(1.) THE Revenue has filed the present appeal under s. 260A of the IT Act (for short "the Act") against the order dt. 22nd raising the following substantial questions of law for consideration of this Court :
(2.) THE assessee is a company. It manufactures switches. In the assessment order passed for the asst. yr. 1990 -91 under s. 143(3) of the Act, the AO made an addition of Rs. 19,71,000 by invoking the provisions of s. 40A(3) of the Act. The assessee had made cash payments to M/s Asahi Alfa Ltd., M/s Niko Auto Ltd. and M/s Toyo Mirrors (P) Ltd. The disallowance made by the AO was confirmed by the CIT(A). On further appeal by the assessee to the Tribunal the issue was remanded to the AO for a fresh adjudication. Before the Tribunal the assessee took a plea that the payment of Rs. 19.71 lakhs made to three parties which were disallowed by invoking s. 40A(3) were expenditure of capital nature and therefore was not covered under the provisions of s. 40A(3) of the Act. On such submissions the Tribunal remanded the matter to the AO for fresh adjudication.
(3.) ON such remand by the Tribunal the AO again took up the issue of disallowance under s. 40A(3) of the Act for consideration.

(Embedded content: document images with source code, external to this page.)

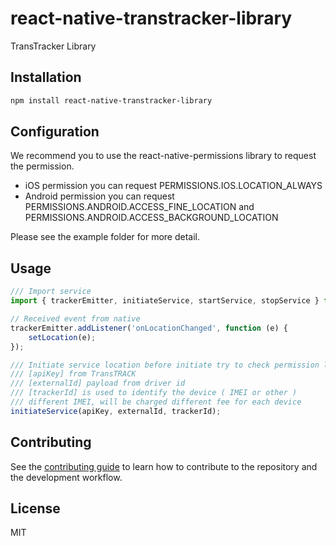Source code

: # react-native-transtracker-library

TransTracker Library

## Installation

```sh
npm install react-native-transtracker-library
```

## Configuration
We recommend you to use the react-native-permissions library to request the permission.

- iOS permission you can request PERMISSIONS.IOS.LOCATION_ALWAYS
- Android permission you can request PERMISSIONS.ANDROID.ACCESS_FINE_LOCATION and PERMISSIONS.ANDROID.ACCESS_BACKGROUND_LOCATION

Please see the example folder for more detail.
## Usage

```js
/// Import service
import { trackerEmitter, initiateService, startService, stopService } from 'react-native-transtracker-library';

// Received event from native
trackerEmitter.addListener('onLocationChanged', function (e) {
    setLocation(e);
});

/// Initiate service location before initiate try to check permission location
/// [apiKey] from TransTRACK
/// [externalId] payload from driver id
/// [trackerId] is used to identify the device ( IMEI or other )
/// different IMEI, will be charged different fee for each device
initiateService(apiKey, externalId, trackerId);
```

## Contributing

See the [contributing guide](CONTRIBUTING.md) to learn how to contribute to the repository and the development workflow.

## License

MIT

The assessee explained in the remand proceedings that the cash payments were made to the parties in question in respect of amounts standing as due and payable to them towards advances and that none of these payments was on account of revenue expenditure debited in the P&L a/c. The assessee also explained that the recipients of these payments had to make payment of dues to the Government, like excise duty, sales -tax and payment to workers. The necessary copies of the accounts of the recipient companies and the books of accounts of the assessee were produced before the AO. According to the AO there were several cuttings and overwritings and erasers in the accounts and vouchers. He therefore, concluded that the entries in the books of accounts were manipulated. He therefore, concluded that the assessee failed to establish that the cash payments were made for capital expenditure or for repayment of loans. He therefore upheld the disallowance which were made in the original assessment proceedings.